This is a thought-provoking piece. I have two disagreements:
“Debt is not dealt with very well by economic theory. Debts net out. For every lender there is necessarily a borrower.” This is open to some interpretation. It is true that every borrower requires a lender. However, because of fractional reserve lending, the same lender can lend a given amount of money 10 times, assuming a reserve ratio of 10%. Only 10% of borrowers need to default to wipe out all lending capacity. This doesn’t have an impact on the thesis presented by the author.
“Even if Greece were to run zero deficit, ultimately we are heading to default. We can default now or we can default later. Is that a big deal? Frankly, no. 75% of the debt, probably more, is held externally. … For the debt-deflation spiral to start, you need the debt to be internal.” The author makes a point that a Greek default won’t hurt the average Greek because Greeks have a lot of savings. However, the author also claims that almost all Greek savings are held outside of Greece. When Greece defaults, and bank runs occur in Germany, what odds would you place on a Greek getting his or her money out of the German bank?
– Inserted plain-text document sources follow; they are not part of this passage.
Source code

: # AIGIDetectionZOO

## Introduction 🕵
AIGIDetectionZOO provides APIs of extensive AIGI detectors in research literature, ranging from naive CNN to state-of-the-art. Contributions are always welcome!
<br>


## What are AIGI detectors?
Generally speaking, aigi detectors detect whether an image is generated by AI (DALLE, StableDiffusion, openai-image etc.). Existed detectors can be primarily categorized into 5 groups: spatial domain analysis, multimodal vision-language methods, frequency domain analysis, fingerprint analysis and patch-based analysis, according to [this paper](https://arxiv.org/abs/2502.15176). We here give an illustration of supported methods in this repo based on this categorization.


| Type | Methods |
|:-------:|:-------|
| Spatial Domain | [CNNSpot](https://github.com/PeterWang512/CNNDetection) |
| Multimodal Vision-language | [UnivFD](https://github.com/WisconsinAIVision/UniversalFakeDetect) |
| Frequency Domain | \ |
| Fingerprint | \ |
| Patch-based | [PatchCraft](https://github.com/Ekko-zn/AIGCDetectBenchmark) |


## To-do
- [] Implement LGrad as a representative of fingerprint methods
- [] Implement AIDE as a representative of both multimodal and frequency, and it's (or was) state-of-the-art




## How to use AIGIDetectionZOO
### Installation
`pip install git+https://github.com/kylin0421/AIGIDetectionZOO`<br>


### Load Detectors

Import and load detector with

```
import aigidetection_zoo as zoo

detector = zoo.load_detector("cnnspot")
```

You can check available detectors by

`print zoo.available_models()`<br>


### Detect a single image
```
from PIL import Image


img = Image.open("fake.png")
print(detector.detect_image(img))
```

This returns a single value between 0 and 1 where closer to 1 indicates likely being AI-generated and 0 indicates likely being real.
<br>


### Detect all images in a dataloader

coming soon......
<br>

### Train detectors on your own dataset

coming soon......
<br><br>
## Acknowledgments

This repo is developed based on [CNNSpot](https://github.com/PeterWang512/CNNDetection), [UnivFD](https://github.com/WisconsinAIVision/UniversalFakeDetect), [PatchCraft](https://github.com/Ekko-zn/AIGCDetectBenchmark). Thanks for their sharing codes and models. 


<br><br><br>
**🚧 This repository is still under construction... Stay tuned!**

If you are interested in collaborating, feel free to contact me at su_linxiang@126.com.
There’s a third semi-argument: I disagree that a bailout benefits baby boomers more than bankers, as the gross assets of baby boomers will still dwindle if the bailouts are not ultimately successful at maintaining asset prices for the duration of retirement. Bankers are being paid now. It’s not clear that the author makes this argument, though. There’s no separation of intent vs outcome in the author’s argument.